According to senior Kurdish lawmaker Mahmoud Othman, among others who spoke to
Asia Times Online, the clear instigator of these crimes is al-Qaeda and its
affiliate ISA. However, as Othman pointed out: "They are supported by elements
inside the security apparatus."
The claim of collusion within the ranks of the yet unformed government has
become a rallying cry for Maliki's opposition - the Iraqiya bloc of mostly
secular Iraqis and Sunnis led by former prime minister Ayad Allawi.
Iraqiya's chief security advisor, Hani Ashor, said many Iraqis have already
been murdered due to intelligence leaks within their own government. He and
other politicians are calling for the fast-tracking of appointments for the
security portfolios.
"Any further delays will lead to more problems and Iraqis will pay for this
with their blood," Ashor said.
But Kane explains that the process of filling these critical posts is not so
easy. As he put it, this is the "last and most difficult chapter of Iraq's
government-formation saga".
"Oversight and control of the security forces is the heart of the matter when
it comes to the real distribution of power in the new government," said Kane.

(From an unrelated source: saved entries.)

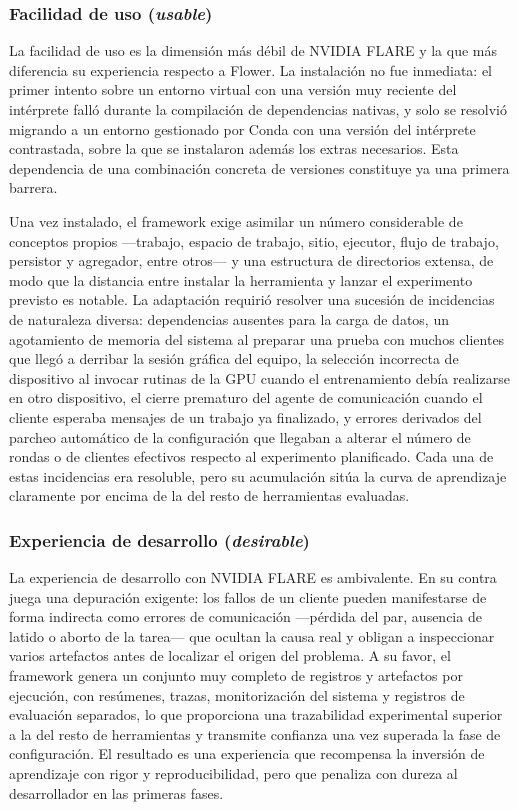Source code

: \subsubsection{Facilidad de uso (\textit{usable})}\label{sec:usab-flare-usable}

La facilidad de uso es la dimensión más débil de NVIDIA FLARE y la que más diferencia su
experiencia respecto a Flower. La instalación no fue inmediata: el primer intento sobre un
entorno virtual con una versión muy reciente del intérprete falló durante la compilación de
dependencias nativas, y solo se resolvió migrando a un entorno gestionado por Conda con una
versión del intérprete contrastada, sobre la que se instalaron además los extras necesarios.
Esta dependencia de una combinación concreta de versiones constituye ya una primera barrera.

Una vez instalado, el framework exige asimilar un número considerable de conceptos propios
—trabajo, espacio de trabajo, sitio, ejecutor, flujo de trabajo, persistor y agregador,
entre otros— y una estructura de directorios extensa, de modo que la distancia entre instalar
la herramienta y lanzar el experimento previsto es notable. La adaptación requirió resolver
una sucesión de incidencias de naturaleza diversa: dependencias ausentes para la carga de
datos, un agotamiento de memoria del sistema al preparar una prueba con muchos clientes que
llegó a derribar la sesión gráfica del equipo, la selección incorrecta de dispositivo al
invocar rutinas de la GPU cuando el entrenamiento debía realizarse en otro dispositivo, el
cierre prematuro del agente de comunicación cuando el cliente esperaba mensajes de un trabajo
ya finalizado, y errores derivados del parcheo automático de la configuración que llegaban a
alterar el número de rondas o de clientes efectivos respecto al experimento planificado. Cada
una de estas incidencias era resoluble, pero su acumulación sitúa la curva de aprendizaje
claramente por encima de la del resto de herramientas evaluadas.

\subsubsection{Experiencia de desarrollo (\textit{desirable})}\label{sec:usab-flare-desirable}

La experiencia de desarrollo con NVIDIA FLARE es ambivalente. En su contra juega una
depuración exigente: los fallos de un cliente pueden manifestarse de forma indirecta como
errores de comunicación —pérdida del par, ausencia de latido o aborto de la tarea— que
ocultan la causa real y obligan a inspeccionar varios artefactos antes de localizar el
origen del problema. A su favor, el framework genera un conjunto muy completo de registros y
artefactos por ejecución, con resúmenes, trazas, monitorización del sistema y registros de
evaluación separados, lo que proporciona una trazabilidad experimental superior a la del
resto de herramientas y transmite confianza una vez superada la fase de configuración. El
resultado es una experiencia que recompensa la inversión de aprendizaje con rigor y
reproducibilidad, pero que penaliza con dureza al desarrollador en las primeras fases.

As the central government continues to wrangle over the posts, ordinary Iraqis
are resigned to a culture of fear and little hope for security form the
government. Baghdad businessman Abdul Raheem Jabbar closes his doors early
these days. As the owner of an electronics shop in the bustling neighborhood of
Karada, he is fearful of increased attacks, and doubtful of Maliki's strongman
pledges to stop it.
"We see the news. Assassinations, bombings, kidnappings, the silent pistol
squads; the terrorists always have new faces and new ways to attack the Iraqi
people. I doubt the Iraqi forces can provide good security for us."
Despite the scare that left Shi'ite pilgrim Atif and his family terrified but
unharmed on the way to Karbala, the patriarch refused to abandon the sacred
journey.
"Neither my kids nor I wanted to stop after the bombs," he said. "We will keep
heading to Karbala. We challenge the terrorists; and we will arrive there,
either all of us or half of us."
Tracey Shelton is a freelance journalist based in Iraq. Baghdad-based
reporter Nizar Latif contributed to this report.